» Exercise requirements:
Of the entries that follow, how many lines hold the word "arquivo"? Reply with the number only.

» Stored data entries:

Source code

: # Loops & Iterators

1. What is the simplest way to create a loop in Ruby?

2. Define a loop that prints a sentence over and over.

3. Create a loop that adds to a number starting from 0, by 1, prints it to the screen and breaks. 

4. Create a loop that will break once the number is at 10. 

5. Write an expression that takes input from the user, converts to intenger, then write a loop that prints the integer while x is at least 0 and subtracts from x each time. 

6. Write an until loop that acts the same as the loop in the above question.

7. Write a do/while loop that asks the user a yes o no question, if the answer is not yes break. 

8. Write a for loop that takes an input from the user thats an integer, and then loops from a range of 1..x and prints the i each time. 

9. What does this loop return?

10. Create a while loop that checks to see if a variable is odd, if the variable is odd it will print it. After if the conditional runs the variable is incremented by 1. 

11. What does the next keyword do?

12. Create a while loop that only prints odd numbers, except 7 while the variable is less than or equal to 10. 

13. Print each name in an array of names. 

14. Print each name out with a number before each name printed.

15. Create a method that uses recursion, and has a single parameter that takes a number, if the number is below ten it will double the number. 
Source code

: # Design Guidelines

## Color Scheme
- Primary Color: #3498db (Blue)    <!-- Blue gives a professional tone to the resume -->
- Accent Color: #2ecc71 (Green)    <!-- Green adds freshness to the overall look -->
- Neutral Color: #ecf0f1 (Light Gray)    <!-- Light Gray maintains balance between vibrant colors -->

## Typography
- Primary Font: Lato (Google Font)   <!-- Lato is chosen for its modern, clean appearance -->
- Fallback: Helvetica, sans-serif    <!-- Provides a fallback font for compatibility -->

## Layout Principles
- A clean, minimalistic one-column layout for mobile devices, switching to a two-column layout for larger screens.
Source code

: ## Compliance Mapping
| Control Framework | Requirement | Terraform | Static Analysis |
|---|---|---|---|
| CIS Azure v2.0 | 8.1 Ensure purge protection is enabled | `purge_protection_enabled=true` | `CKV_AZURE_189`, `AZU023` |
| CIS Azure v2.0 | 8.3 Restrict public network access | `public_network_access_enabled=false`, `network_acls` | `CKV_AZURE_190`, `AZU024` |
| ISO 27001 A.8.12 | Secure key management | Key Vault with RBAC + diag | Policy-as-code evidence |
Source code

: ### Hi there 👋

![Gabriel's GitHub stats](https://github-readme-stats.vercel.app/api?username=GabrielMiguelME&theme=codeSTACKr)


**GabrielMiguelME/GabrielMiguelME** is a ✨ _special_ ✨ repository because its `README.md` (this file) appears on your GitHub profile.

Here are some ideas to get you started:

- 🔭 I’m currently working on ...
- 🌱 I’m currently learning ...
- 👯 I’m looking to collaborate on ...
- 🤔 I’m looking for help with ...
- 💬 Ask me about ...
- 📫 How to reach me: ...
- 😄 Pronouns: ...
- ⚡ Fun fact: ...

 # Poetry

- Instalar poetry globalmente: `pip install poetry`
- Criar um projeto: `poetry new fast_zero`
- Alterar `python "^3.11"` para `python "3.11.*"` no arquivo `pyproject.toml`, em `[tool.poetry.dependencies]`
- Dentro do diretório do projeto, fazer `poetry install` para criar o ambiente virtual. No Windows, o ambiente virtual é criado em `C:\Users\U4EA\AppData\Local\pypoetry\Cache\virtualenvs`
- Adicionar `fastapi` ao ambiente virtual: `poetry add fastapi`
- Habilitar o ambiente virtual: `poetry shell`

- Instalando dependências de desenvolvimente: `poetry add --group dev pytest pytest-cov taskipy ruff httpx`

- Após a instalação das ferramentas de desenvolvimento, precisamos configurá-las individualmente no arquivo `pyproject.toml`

» Task solution:
2